### TASK PROMPT
Across the following data, state how many lines include the word "Việt". Provide the number alone.

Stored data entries
********
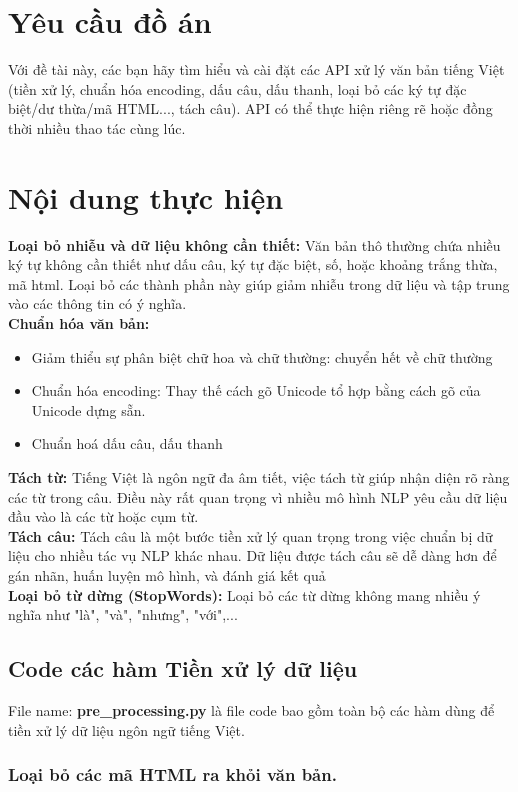
\section{Yêu cầu đồ án}
Với đề tài này, các bạn hãy tìm hiểu và cài đặt các API xử lý văn bản tiếng Việt (tiền xử lý, chuẩn hóa encoding, dấu câu, dấu thanh, loại bỏ các ký tự đặc biệt/dư thừa/mã HTML..., tách câu). API có thể thực hiện riêng rẽ hoặc đồng thời nhiều thao tác cùng lúc.

\section{Nội dung thực hiện}
{\bf Loại bỏ nhiễu và dữ liệu không cần thiết:} Văn bản thô thường chứa nhiều ký tự không cần thiết như dấu câu, ký tự đặc biệt, số, hoặc khoảng trắng thừa, mã html. Loại bỏ các thành phần này giúp giảm nhiễu trong dữ liệu và tập trung vào các thông tin có ý nghĩa.\\
{\bf Chuẩn hóa văn bản:} 
\begin{itemize}
    \item Giảm thiểu sự phân biệt chữ hoa và chữ thường: chuyển hết về chữ thường
    \item Chuẩn hóa encoding: Thay thế cách gõ Unicode tổ hợp bằng cách gõ của Unicode dựng sẵn.
    \item Chuẩn hoá dấu câu, dấu thanh
\end{itemize}
{\bf Tách từ:} Tiếng Việt là ngôn ngữ đa âm tiết, việc tách từ giúp nhận diện rõ ràng các từ trong câu. Điều này rất quan trọng vì nhiều mô hình NLP yêu cầu dữ liệu đầu vào là các từ hoặc cụm từ. \\
{\bf Tách câu:} Tách câu là một bước tiền xử lý quan trọng trong việc chuẩn bị dữ liệu cho nhiều tác vụ NLP khác nhau. Dữ liệu được tách câu sẽ dễ dàng hơn để gán nhãn, huấn luyện mô hình, và đánh giá kết quả\\
{\bf Loại bỏ từ dừng (StopWords):} Loại bỏ các từ dừng không mang nhiều ý nghĩa như "là", "và", "nhưng", "với",...

\subsection{Code các hàm Tiền xử lý dữ liệu}
File name: \textbf{ pre\_processing.py} là file code bao gồm toàn bộ các hàm dùng để tiền xử lý dữ liệu ngôn ngữ tiếng Việt.

\subsubsection{Loại bỏ các mã HTML ra khỏi văn bản.}


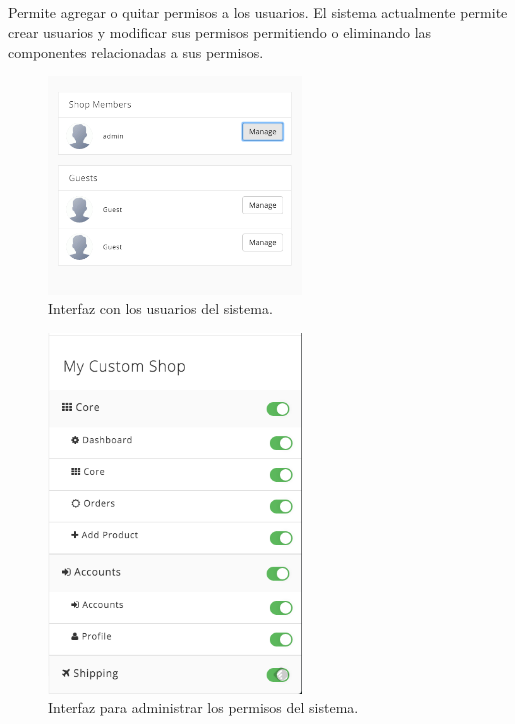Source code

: \subsection{\accountsEF}

	Permite agregar o quitar permisos a los usuarios. El sistema actualmente permite crear usuarios y modificar sus permisos permitiendo o eliminando las componentes relacionadas a sus permisos.

	\begin{figure}[H]
		\centering
		\includegraphics[width=0.6\textwidth]{figuras/dashboard/account/users.png}
		\caption{Interfaz con los usuarios del sistema.}
		\label{figure:dashboard:account:users}
	\end{figure}


	\begin{figure}[H]
		\centering
		\includegraphics[width=0.6\textwidth]{figuras/dashboard/account/permisos.png}
		\caption{Interfaz para administrar los permisos del sistema.}
		\label{figure:dashboard:account:permisos}
	\end{figure}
********
### WORKED SOLUTION
3